■ Task to carry out: In the listing that follows, locate the line containing "Great Git Commands" and the line containing "push --force origin". Retype exactly those two lines and every line between them, and nothing more.

■ Task input:
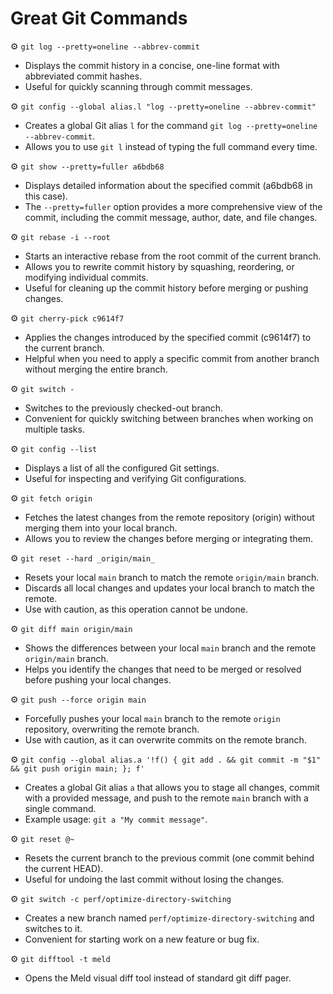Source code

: # Great Git Commands

⚙️ `git log --pretty=oneline --abbrev-commit`
* Displays the commit history in a concise, one-line format with abbreviated commit hashes.
* Useful for quickly scanning through commit messages.

⚙️ `git config --global alias.l "log --pretty=oneline --abbrev-commit"`
- Creates a global Git alias `l` for the command `git log --pretty=oneline --abbrev-commit`.
- Allows you to use `git l` instead of typing the full command every time.

⚙️ `git show --pretty=fuller a6bdb68`
- Displays detailed information about the specified commit (a6bdb68 in this case).
- The `--pretty=fuller` option provides a more comprehensive view of the commit, including the commit message, author, date, and file changes.

⚙️ `git rebase -i --root`
- Starts an interactive rebase from the root commit of the current branch.
- Allows you to rewrite commit history by squashing, reordering, or modifying individual commits.
- Useful for cleaning up the commit history before merging or pushing changes.

⚙️ `git cherry-pick c9614f7`
- Applies the changes introduced by the specified commit (c9614f7) to the current branch.
- Helpful when you need to apply a specific commit from another branch without merging the entire branch.

⚙️ `git switch -`
- Switches to the previously checked-out branch.
- Convenient for quickly switching between branches when working on multiple tasks.

⚙️ `git config --list`
- Displays a list of all the configured Git settings.
- Useful for inspecting and verifying Git configurations.

⚙️ `git fetch origin`
- Fetches the latest changes from the remote repository (origin) without merging them into your local branch.
- Allows you to review the changes before merging or integrating them.

⚙️ `git reset --hard _origin/main_`
- Resets your local `main` branch to match the remote `origin/main` branch.
- Discards all local changes and updates your local branch to match the remote.
- Use with caution, as this operation cannot be undone.

⚙️ `git diff main origin/main`
- Shows the differences between your local `main` branch and the remote `origin/main` branch.
- Helps you identify the changes that need to be merged or resolved before pushing your local changes.

⚙️  `git push --force origin main`
- Forcefully pushes your local `main` branch to the remote `origin` repository, overwriting the remote branch.
- Use with caution, as it can overwrite commits on the remote branch.

⚙️ `git config --global alias.a '!f() { git add . && git commit -m "$1" && git push origin main; }; f'`
- Creates a global Git alias `a` that allows you to stage all changes, commit with a provided message, and push to the remote `main` branch with a single command.
- Example usage: `git a "My commit message"`.

⚙️ `git reset @~`
- Resets the current branch to the previous commit (one commit behind the current HEAD).
- Useful for undoing the last commit without losing the changes.

⚙️ `git switch -c perf/optimize-directory-switching`
- Creates a new branch named `perf/optimize-directory-switching` and switches to it.
- Convenient for starting work on a new feature or bug fix.

⚙️ `git difftool -t meld`
- Opens the Meld visual diff tool instead of standard git diff pager.
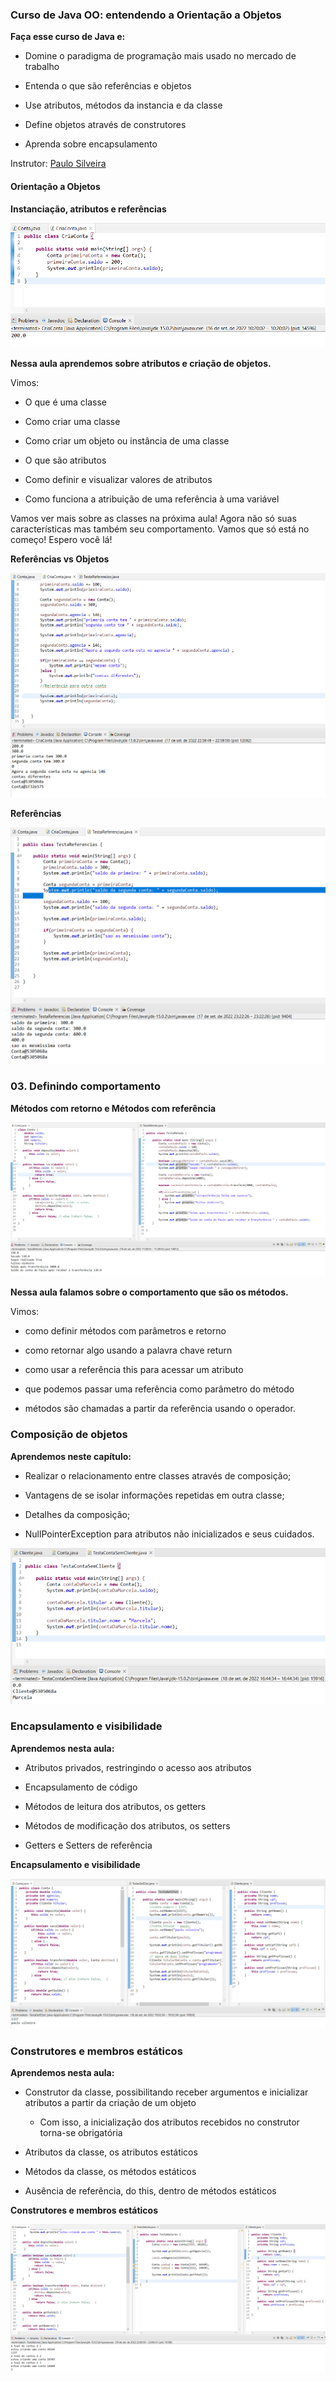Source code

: ### Curso de Java OO: entendendo a Orientação a Objetos

**Faça esse curso de Java e:**

- Domine o paradigma de programação mais usado no mercado de trabalho

- Entenda o que são referências e objetos

- Use atributos, métodos da instancia e da classe

- Define objetos através de construtores

- Aprenda sobre encapsulamento

Instrutor: [Paulo Silveira](https://www.linkedin.com/in/paulosilveira)

#### Orientação a Objetos

**Instanciação, atributos e referências**

![Instanciação, atributos e referências](./imgs/prints/InstanciacaoAtributosReferencias.png)

**Nessa aula aprendemos sobre atributos e criação de objetos.**

Vimos:

- O que é uma classe

- Como criar uma classe

- Como criar um objeto ou instância de uma classe

- O que são atributos

- Como definir e visualizar valores de atributos

- Como funciona a atribuição de uma referência à uma variável

Vamos ver mais sobre as classes na próxima aula! Agora não só suas características mas também seu comportamento. Vamos que só está no começo! Espero você lá!

**Referências vs Objetos**

![Referências Objetos](./imgs/prints/ReferenciaObjetos.png)

**Referências**

![Referências](./imgs/prints/Referencia.png)


### 03. Definindo comportamento

**Métodos com retorno e Métodos com referência**

![Métodos com retorno e Métodos com referência](./imgs/prints/MetodoRetornoMetodoReferencia.png)

**Nessa aula falamos sobre o comportamento que são os métodos.**

Vimos:

- como definir métodos com parâmetros e retorno

- como retornar algo usando a palavra chave return

- como usar a referência this para acessar um atributo

- que podemos passar uma referência como parâmetro do método

- métodos são chamadas a partir da referência usando o operador.

### Composição de objetos

**Aprendemos neste capítulo:**

- Realizar o relacionamento entre classes através de composição;

- Vantagens de se isolar informações repetidas em outra classe;

- Detalhes da composição;

- NullPointerException para atributos não inicializados e seus cuidados.

![Composição de Objetos](./imgs/prints/ComposicaoObjetos.png)

### Encapsulamento e visibilidade 

**Aprendemos nesta aula:**

- Atributos privados, restringindo o acesso aos atributos

- Encapsulamento de código

- Métodos de leitura dos atributos, os getters

- Métodos de modificação dos atributos, os setters

- Getters e Setters de referência

**Encapsulamento e visibilidade**

![Encapsulamento e visibilidade](./imgs/prints/EncapsulamentoEVisibilidade.png)

### Construtores e membros estáticos

**Aprendemos nesta aula:**

- Construtor da classe, possibilitando receber argumentos e inicializar atributos a partir da criação de um objeto

  - Com isso, a inicialização dos atributos recebidos no construtor torna-se obrigatória

- Atributos da classe, os atributos estáticos

- Métodos da classe, os métodos estáticos

- Ausência de referência, do this, dentro de métodos estáticos

**Construtores e membros estáticos**

![Construtores e membros estáticos](./imgs/prints/ConstrutoresEMembrosEstaticos.png)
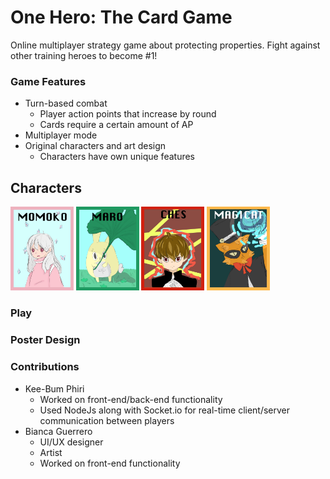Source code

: # One Hero: The Card Game #
Online multiplayer strategy game about protecting properties. Fight against other training heroes to become #1!

### Game Features ##
* Turn-based combat
  - Player action points that increase by round
  - Cards require a certain amount of AP
* Multiplayer mode
* Original characters and art design
  - Characters have own unique features
  
## Characters ##
<img alt="Momoko" src="client/img/momoko.jpg"  width="20%"  height="20%">
<img alt="Maro" src="client/img/maro.jpg"  width="20%"  height="20%">
<img alt="Ches" src="client/img/chesu.jpg"  width="20%"  height="20%">
<img alt="Magicat" src="client/img/catMagicCard.jpg"  width="20%"  height="20%">

### Play ##

### Poster Design ##


### Contributions
* Kee-Bum Phiri
  * Worked on front-end/back-end functionality
  * Used NodeJs along with Socket.io for real-time client/server communication between players
* Bianca Guerrero
  * UI/UX designer
  * Artist
  * Worked on front-end functionality
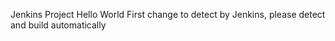 Jenkins Project Hello World
First change to detect by Jenkins, please detect and build automatically
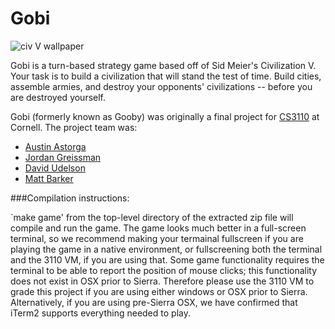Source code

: # Gobi

![civ V wallpaper](https://images.duckduckgo.com/iu/?u=http%3A%2F%2Fbestgamewallpapers.com%2Ffiles%2Fcivilization-v%2Fciv-5_wide.jpg)

Gobi is a turn-based strategy game based off of Sid Meier's Civilization V. Your
task is to build a civilization that will stand the test of time. Build cities,
assemble armies, and destroy your opponents' civilizations -- before you are
destroyed yourself.

Gobi (formerly known as Gooby) was originally a final project for
[CS3110](https://www.cs.cornell.edu/Courses/cs3110/2016fa/) at Cornell. The
project team was:

 * [Austin Astorga](https://github.com/AAAstorga)
 * [Jordan Greissman](https://github.com/JordanGreissman)
 * [David Udelson](https://github.com/dudelson)
 * [Matt Barker](https://github.com/mattbarker016)

###Compilation instructions:

`make game' from the top-level directory of the extracted zip file will compile
and run the game. The game looks much better in a full-screen terminal, so we
recommend making your termainal fullscreen if you are playing the game in a
native environment, or fullscreening both the terminal and the 3110 VM, if you
are using that. Some game functionality requires the terminal to be able to
report the position of mouse clicks; this functionality does not exist in OSX
prior to Sierra. Therefore please use the 3110 VM to grade this project if you
are using either windows or OSX prior to Sierra. Alternatively, if you are
using pre-Sierra OSX, we have confirmed that iTerm2 supports everything needed
to play.
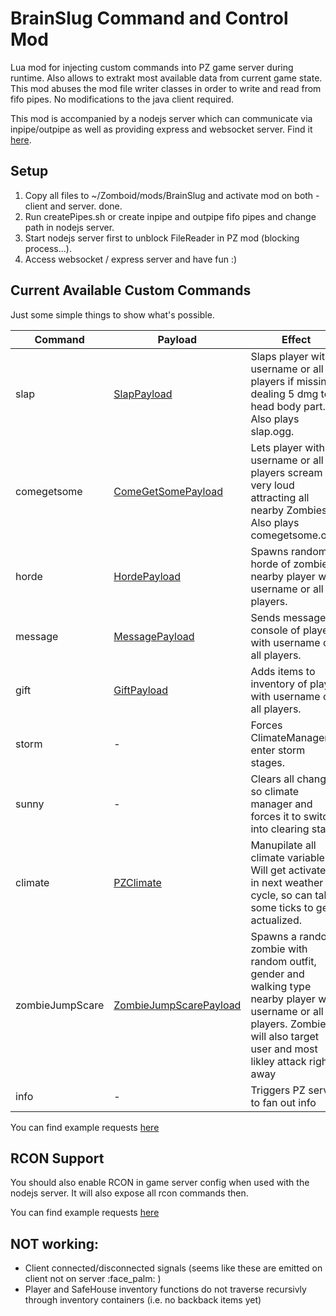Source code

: # BrainSlug Command and Control Mod
Lua mod for injecting custom commands into PZ game server during runtime. Also allows to extrakt most available data from current game state.
This mod abuses the mod file writer classes in order to write and read from fifo pipes. No modifications to the java client required.

This mod is accompanied by a nodejs server which can communicate via inpipe/outpipe as well as providing express and websocket server.
Find it [here](https://github.com/r0oto0r/brainslug-server).

## Setup
1. Copy all files to ~/Zomboid/mods/BrainSlug and activate mod on both - client and server. done.
2. Run createPipes.sh or create inpipe and outpipe fifo pipes and change path in nodejs server.
3. Start nodejs server first to unblock FileReader in PZ mod (blocking process...).
4. Access websocket / express server and have fun :)

## Current Available Custom Commands

Just some simple things to show what's possible.

| Command     | Payload                                                                                                | Effect |
|-------------|--------------------------------------------------------------------------------------------------------|--------|
| slap        | [SlapPayload](https://github.com/r0oto0r/brainslug-server/blob/main/src/Interfaces.ts#L207)            | Slaps player with username or all players if missing dealing 5 dmg to head body part. Also plays slap.ogg. |
| comegetsome | [ComeGetSomePayload](https://github.com/r0oto0r/brainslug-server/blob/main/src/Interfaces.ts#L211)     | Lets player with username or all players scream very loud attracting all nearby Zombies. Also plays comegetsome.ogg. | 
| horde       | [HordePayload](https://github.com/r0oto0r/brainslug-server/blob/main/src/Interfaces.ts#L215)           | Spawns random horde of zombies nearby player with username or all players. |
| message   | [MessagePayload](https://github.com/r0oto0r/brainslug-server/blob/main/src/Interfaces.ts#L219)         | Sends message to console of player with username or all players. |
| gift   | [GiftPayload](https://github.com/r0oto0r/brainslug-server/blob/main/src/Interfaces.ts#L224)            | Adds items to inventory of player with username or all players. |
| storm   | -                                                                                                      | Forces ClimateManager to enter storm stages. |
| sunny   | -                                                                                                      | Clears all changes so climate manager and forces it to switch into clearing stage. |
| climate   | [PZClimate](https://github.com/r0oto0r/brainslug-server/blob/main/src/Interfaces.ts#L176)              | Manupilate all climate variables. Will get activated in next weather cycle, so can take some ticks to get actualized. |
| zombieJumpScare   | [ZombieJumpScarePayload](https://github.com/r0oto0r/brainslug-server/blob/main/src/Interfaces.ts#L229) | Spawns a random zombie with random outfit, gender and walking type nearby player with username or all players. Zombie will also target user and most likley attack right away |
| info    | -                                                                                                      | Triggers PZ server to fan out info |

You can find example requests [here](https://github.com/r0oto0r/brainslug-server#example-command-requests)

## RCON Support
You should also enable RCON in game server config when used with the nodejs server. It will also expose all rcon commands then.

You can find example requests [here](https://github.com/r0oto0r/brainslug-server#example-rcon-requests)

## NOT working:
* Client connected/disconnected signals (seems like these are emitted on client not on server :face_palm: )
* Player and SafeHouse inventory functions do not traverse recursivly through inventory containers (i.e. no backback items yet)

■ Your solution:
: # Great Git Commands

⚙️ `git log --pretty=oneline --abbrev-commit`
* Displays the commit history in a concise, one-line format with abbreviated commit hashes.
* Useful for quickly scanning through commit messages.

⚙️ `git config --global alias.l "log --pretty=oneline --abbrev-commit"`
- Creates a global Git alias `l` for the command `git log --pretty=oneline --abbrev-commit`.
- Allows you to use `git l` instead of typing the full command every time.

⚙️ `git show --pretty=fuller a6bdb68`
- Displays detailed information about the specified commit (a6bdb68 in this case).
- The `--pretty=fuller` option provides a more comprehensive view of the commit, including the commit message, author, date, and file changes.

⚙️ `git rebase -i --root`
- Starts an interactive rebase from the root commit of the current branch.
- Allows you to rewrite commit history by squashing, reordering, or modifying individual commits.
- Useful for cleaning up the commit history before merging or pushing changes.

⚙️ `git cherry-pick c9614f7`
- Applies the changes introduced by the specified commit (c9614f7) to the current branch.
- Helpful when you need to apply a specific commit from another branch without merging the entire branch.

⚙️ `git switch -`
- Switches to the previously checked-out branch.
- Convenient for quickly switching between branches when working on multiple tasks.

⚙️ `git config --list`
- Displays a list of all the configured Git settings.
- Useful for inspecting and verifying Git configurations.

⚙️ `git fetch origin`
- Fetches the latest changes from the remote repository (origin) without merging them into your local branch.
- Allows you to review the changes before merging or integrating them.

⚙️ `git reset --hard _origin/main_`
- Resets your local `main` branch to match the remote `origin/main` branch.
- Discards all local changes and updates your local branch to match the remote.
- Use with caution, as this operation cannot be undone.

⚙️ `git diff main origin/main`
- Shows the differences between your local `main` branch and the remote `origin/main` branch.
- Helps you identify the changes that need to be merged or resolved before pushing your local changes.

⚙️  `git push --force origin main`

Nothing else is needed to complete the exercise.